Kindle向けに自作のテキストをAZW3形式で作成する際、縦書き表示は成功してもページめくりの方向が意図通りにならないことがあります。特に、日本語縦書きでは左側タップで次ページへ進む設定が望ましいですが、設定方法や使用ソフトによって結果が異なる場合があります。
KindleとAZW3のページめくり仕様
AZW3形式はMOBIの拡張で、ページ進行方向をCSSやOPFで指定できます。ただし、Kindle端末やアプリによって解釈が異なる場合があります。右側タップで進むなど意図しない動作になるのは、Kindleの縦書き表示におけるデフォルトの仕様が影響していることがあります。
OPFファイルの設定方法
calibreで編集したOPFのspineタグにpage-progression-direction="rtl"を追加する方法は正しいアプローチですが、Kindle端末ではRTLが意図通りに反映されない場合があります。

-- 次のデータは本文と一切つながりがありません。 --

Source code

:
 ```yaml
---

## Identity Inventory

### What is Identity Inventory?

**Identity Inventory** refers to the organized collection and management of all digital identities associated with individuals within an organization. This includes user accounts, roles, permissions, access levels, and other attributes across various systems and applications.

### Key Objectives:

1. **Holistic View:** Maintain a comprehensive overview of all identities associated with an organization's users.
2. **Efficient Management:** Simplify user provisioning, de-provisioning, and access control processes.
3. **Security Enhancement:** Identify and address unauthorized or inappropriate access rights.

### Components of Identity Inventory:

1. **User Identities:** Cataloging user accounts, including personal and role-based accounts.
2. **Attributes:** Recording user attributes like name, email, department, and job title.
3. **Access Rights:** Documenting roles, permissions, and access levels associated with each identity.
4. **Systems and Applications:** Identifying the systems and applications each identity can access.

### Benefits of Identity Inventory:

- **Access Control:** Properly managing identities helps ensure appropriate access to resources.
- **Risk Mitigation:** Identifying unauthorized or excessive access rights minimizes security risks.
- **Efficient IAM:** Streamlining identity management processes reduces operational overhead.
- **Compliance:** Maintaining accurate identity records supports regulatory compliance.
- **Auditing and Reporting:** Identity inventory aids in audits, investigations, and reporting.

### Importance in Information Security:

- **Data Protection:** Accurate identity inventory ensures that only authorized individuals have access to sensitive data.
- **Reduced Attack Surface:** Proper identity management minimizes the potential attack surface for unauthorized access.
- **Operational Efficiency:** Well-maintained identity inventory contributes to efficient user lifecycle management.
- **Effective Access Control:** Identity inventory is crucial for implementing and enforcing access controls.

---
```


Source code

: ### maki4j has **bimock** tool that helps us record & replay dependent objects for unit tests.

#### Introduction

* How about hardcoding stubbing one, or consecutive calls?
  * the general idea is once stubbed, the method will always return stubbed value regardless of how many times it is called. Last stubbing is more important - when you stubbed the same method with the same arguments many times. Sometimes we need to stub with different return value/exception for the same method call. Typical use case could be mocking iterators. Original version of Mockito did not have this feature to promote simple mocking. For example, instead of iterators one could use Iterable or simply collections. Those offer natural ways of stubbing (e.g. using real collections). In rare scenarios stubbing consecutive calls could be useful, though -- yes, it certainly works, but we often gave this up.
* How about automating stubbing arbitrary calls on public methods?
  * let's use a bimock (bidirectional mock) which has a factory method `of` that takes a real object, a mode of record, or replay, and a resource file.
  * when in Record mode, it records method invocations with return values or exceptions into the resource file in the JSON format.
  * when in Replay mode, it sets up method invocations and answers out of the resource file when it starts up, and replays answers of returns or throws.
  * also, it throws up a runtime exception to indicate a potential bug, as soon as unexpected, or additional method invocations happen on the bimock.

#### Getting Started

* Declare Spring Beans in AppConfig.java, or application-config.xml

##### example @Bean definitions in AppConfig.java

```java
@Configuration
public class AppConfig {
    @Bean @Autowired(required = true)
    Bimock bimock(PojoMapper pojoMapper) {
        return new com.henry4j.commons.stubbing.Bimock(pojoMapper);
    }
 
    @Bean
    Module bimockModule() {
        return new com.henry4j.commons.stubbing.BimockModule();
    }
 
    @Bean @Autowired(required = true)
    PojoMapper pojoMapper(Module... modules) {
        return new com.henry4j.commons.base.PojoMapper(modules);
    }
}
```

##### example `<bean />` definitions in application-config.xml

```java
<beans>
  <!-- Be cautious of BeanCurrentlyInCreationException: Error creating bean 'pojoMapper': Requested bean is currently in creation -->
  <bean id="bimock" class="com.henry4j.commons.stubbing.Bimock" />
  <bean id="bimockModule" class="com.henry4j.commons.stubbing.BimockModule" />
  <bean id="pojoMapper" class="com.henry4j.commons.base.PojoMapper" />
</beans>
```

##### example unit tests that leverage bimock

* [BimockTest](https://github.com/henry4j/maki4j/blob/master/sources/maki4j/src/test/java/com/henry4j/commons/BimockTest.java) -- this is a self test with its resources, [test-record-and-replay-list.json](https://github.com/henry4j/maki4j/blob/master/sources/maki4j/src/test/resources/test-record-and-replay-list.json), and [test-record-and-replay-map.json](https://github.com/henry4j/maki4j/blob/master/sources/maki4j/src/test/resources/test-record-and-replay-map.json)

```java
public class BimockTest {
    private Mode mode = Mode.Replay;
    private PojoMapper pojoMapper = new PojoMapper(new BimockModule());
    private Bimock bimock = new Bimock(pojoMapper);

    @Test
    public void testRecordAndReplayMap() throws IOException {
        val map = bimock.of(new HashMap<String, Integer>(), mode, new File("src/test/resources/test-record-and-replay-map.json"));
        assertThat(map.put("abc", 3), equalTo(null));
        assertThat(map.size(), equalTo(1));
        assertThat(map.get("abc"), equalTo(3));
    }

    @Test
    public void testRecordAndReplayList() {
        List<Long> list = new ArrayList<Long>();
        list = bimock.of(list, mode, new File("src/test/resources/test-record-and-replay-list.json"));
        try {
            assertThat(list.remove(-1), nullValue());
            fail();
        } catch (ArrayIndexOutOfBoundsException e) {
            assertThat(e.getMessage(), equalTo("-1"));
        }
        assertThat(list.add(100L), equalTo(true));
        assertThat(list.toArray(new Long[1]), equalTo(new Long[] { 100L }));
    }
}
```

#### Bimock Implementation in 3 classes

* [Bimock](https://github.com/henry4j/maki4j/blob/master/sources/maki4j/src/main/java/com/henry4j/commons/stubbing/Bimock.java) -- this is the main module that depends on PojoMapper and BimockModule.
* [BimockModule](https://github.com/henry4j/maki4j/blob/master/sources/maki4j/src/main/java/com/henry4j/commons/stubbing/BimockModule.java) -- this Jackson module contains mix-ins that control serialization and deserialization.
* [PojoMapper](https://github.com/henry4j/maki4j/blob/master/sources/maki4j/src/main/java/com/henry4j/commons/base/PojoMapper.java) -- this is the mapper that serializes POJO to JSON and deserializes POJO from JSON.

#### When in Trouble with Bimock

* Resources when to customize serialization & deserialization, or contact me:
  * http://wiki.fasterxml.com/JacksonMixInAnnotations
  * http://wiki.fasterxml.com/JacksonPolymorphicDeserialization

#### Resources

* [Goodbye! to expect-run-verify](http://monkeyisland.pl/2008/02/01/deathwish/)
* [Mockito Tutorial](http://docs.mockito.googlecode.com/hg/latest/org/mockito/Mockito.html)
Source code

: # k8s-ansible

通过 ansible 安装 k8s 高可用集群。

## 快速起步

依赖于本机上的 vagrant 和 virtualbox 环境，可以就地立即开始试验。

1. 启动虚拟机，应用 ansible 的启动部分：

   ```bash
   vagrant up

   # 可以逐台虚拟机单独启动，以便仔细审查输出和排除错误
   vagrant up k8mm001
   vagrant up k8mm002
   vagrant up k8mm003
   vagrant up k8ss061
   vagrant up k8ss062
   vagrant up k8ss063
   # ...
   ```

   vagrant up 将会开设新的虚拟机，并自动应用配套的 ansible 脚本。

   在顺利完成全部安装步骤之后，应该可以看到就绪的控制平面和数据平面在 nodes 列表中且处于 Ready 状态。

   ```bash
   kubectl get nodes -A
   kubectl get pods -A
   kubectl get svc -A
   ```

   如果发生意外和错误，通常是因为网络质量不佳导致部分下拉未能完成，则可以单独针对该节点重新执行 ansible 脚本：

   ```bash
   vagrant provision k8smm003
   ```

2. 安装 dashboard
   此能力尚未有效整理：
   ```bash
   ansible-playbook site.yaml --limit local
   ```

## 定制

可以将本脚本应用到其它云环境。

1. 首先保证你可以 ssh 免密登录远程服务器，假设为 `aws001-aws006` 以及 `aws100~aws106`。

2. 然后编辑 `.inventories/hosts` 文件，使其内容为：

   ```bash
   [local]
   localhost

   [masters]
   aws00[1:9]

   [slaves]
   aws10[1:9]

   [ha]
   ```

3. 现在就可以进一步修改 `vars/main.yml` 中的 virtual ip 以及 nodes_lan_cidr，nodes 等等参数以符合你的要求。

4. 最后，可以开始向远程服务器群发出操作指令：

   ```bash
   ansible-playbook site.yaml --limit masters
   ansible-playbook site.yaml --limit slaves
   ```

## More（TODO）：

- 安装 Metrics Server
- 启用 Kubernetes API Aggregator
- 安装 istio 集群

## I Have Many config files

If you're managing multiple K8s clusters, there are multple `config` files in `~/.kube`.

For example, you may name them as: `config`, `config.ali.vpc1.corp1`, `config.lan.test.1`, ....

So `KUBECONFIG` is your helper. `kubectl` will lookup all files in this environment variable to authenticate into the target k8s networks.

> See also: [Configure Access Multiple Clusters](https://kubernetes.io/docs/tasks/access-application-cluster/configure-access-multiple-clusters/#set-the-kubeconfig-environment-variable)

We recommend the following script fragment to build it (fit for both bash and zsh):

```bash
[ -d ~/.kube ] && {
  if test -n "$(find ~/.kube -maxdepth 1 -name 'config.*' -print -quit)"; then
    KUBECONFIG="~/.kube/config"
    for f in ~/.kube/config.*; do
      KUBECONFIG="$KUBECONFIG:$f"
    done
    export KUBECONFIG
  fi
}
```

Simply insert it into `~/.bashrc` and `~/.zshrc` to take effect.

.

縦書きAZW3で左側タップでページめくりを実現したい場合は、EPUB形式でCSSを用いてwriting-mode: vertical-rl;とdirection: rtl;を指定し、KindleGenやKindle PreviewerでAZW3に変換する手順のほうが安定します。
推奨する変換手順
1. txtファイルをEPUBに変換(縦書きCSSを適用)
2. Kindle PreviewerでEPUBを確認、左側タップでページめくりが正しく動作するかテスト
3. KindleGenまたはKindle PreviewerでAZW3に変換
この方法だと、Kindle端末上で縦書き+左側タップでページめくりが期待通りに動作しやすくなります。
注意点とまとめ
Calibre単体でのOPF編集だけでは、Kindle端末でのページめくり挙動が必ずしも意図通りにはなりません。EPUBを経由してCSSで縦書きとRTL指定を行い、Kindle Previewerで検証する手順を踏むことをおすすめします。
まとめると、ページめくり方向の問題はソフトや変換手順、Kindle側の仕様の影響が大きく、EPUB+CSS経由でAZW3に変換すると安定して左側タップで進む設定を反映させやすくなります。